We outlined all changes in the text with a yellow color.

 

Comment 3. “In general Results and discussion should be separated, first show your graphs and tables and stay with the facts, put the discussion in a separate chapter.”

Response 3. Dear reviewer,

Thank you for this comment. The “Results and discussion” section was divided into “Results” and “Discussion” sections according to your suggestion.

All changes are outlined by a yellow color.

 

Comment 4. “You have interpreted your results concerning phase composition in terms of “the thermodynamic data are not contradictory and need to be corrected”. This is not the case, thermodynamics refer to the composition at sintering temperature used. Whether you can retain the high temperature composition after cooling is a question of grain size, stabilizer content (ceria), homogeneity, Ce3+/Ce4+ stoichiometry which all affect the martensite start temperature. I have another paper for review on my table where the authors succeeded to make an entirely tetragonal 10Ce-TZP (ultrafine starting powder and final grain size).”

 

Response 4. Dear reviewer, - done

Thank you for these comments. We agree with you that grain size, stabilizer content (ceria), homogeneity, and Ce3+/Ce4+ stoichiometry are the key factors for obtaining stabilized tetragonal zirconia. Nevertheless, we think that phase diagrams that are used by many technologists and material science engineers give information about cooled-down to room-temperature phase compositions. We think it is very important to demonstrate that there are some deviations in phase composition from known phase diagrams.

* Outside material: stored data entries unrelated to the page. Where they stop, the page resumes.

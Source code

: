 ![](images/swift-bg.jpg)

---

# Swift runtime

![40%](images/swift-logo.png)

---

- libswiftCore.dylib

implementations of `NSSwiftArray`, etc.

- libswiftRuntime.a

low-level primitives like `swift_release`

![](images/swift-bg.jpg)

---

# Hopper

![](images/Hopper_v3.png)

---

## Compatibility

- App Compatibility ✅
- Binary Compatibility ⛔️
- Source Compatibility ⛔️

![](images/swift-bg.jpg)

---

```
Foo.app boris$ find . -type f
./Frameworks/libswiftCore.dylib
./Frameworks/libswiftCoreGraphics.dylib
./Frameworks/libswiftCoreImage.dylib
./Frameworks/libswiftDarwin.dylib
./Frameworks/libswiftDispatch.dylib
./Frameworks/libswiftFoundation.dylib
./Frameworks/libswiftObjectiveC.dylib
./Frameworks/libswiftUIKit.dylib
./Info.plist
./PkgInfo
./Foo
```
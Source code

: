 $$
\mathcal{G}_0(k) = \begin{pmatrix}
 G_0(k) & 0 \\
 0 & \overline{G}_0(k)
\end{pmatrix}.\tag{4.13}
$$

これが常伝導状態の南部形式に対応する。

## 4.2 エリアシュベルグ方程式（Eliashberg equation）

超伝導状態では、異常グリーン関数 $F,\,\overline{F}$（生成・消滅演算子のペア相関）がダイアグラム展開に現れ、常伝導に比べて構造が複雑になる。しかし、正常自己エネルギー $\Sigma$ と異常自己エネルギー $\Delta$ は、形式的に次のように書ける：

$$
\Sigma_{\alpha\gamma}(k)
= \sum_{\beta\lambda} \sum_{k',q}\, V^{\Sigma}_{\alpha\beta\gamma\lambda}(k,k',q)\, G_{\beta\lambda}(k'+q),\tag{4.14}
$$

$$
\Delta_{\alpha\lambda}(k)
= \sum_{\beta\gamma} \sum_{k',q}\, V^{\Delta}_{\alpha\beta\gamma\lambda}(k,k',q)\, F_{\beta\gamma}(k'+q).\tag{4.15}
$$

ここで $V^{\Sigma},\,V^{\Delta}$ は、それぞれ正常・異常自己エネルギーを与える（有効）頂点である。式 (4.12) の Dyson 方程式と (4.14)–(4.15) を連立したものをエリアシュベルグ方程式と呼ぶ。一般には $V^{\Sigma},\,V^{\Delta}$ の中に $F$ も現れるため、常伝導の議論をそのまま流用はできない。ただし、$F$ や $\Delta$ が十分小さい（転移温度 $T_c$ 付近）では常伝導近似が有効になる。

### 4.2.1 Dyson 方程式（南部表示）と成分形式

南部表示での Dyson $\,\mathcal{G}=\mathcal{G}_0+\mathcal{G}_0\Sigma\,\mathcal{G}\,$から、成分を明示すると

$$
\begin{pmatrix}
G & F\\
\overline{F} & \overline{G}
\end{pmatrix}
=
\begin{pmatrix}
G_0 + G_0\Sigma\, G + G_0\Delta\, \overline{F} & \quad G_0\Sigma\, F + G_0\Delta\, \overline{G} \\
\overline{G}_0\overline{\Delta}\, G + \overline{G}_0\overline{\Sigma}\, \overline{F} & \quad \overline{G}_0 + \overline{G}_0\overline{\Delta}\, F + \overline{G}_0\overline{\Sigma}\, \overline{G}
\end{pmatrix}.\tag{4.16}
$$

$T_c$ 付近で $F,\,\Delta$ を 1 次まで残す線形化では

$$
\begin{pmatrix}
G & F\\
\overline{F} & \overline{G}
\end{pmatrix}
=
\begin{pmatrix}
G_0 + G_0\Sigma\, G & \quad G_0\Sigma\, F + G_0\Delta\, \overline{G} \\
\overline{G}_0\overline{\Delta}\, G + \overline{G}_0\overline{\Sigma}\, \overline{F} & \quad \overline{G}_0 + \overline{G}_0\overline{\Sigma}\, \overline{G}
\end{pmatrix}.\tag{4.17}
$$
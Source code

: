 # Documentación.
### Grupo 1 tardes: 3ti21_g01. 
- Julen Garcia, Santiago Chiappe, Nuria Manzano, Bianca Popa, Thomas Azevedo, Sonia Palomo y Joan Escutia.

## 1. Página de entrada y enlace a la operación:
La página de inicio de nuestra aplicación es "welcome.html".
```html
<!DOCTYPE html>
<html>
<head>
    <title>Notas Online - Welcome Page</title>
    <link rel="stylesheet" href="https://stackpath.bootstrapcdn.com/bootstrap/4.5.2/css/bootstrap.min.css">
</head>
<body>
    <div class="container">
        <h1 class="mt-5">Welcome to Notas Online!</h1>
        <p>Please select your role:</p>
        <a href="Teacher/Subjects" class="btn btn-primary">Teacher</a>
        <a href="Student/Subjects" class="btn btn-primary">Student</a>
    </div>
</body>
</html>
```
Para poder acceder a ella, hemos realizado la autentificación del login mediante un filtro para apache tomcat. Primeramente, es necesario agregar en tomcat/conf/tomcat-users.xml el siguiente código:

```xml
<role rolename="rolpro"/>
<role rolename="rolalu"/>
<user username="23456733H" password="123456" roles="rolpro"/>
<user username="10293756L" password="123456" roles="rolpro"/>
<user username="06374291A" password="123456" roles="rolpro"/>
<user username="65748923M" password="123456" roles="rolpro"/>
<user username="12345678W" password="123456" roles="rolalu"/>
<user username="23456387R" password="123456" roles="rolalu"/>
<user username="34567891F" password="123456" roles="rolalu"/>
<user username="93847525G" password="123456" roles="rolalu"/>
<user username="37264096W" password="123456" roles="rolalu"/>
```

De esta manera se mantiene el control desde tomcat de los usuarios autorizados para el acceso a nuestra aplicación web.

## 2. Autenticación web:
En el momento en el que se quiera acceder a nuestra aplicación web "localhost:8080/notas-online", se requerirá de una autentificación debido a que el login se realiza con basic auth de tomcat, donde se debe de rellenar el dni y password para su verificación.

We rewrite our statement about thermodynamic data in less affirmative form and outline all changed sentences with a yellow color.

 

Comment 5. “Density…

 

Figure 1. Density was different depending on composition especially the low ceria compositions are deviating. Here you should condider that the theoretical density of m-ZrO2 is significant lower than the density of t-ZrO2 (drawing the straight line is only valid if you can preserve the t or c-phase.”

 

Response 5. Dear reviewer, - done

Thank you for this comment. We added theoretical densities of zirconia polymorphs on the Fig. 1.

 

Comment 6. “Figure2. it seems you milling process has a different effect on zirconia and ceria, can you provide Scherrer analysis of powders after milling to see the crystallite sizes). Ceria is milled better than zirconi leaing to higher shrinkage for the high ceria compositions.”

 

Response 6. Dear reviewer, - done

Thank you for this comment. We measured XRD patterns of initial and milled powders of zirconia and ceria, and results are provided in Fig. 2.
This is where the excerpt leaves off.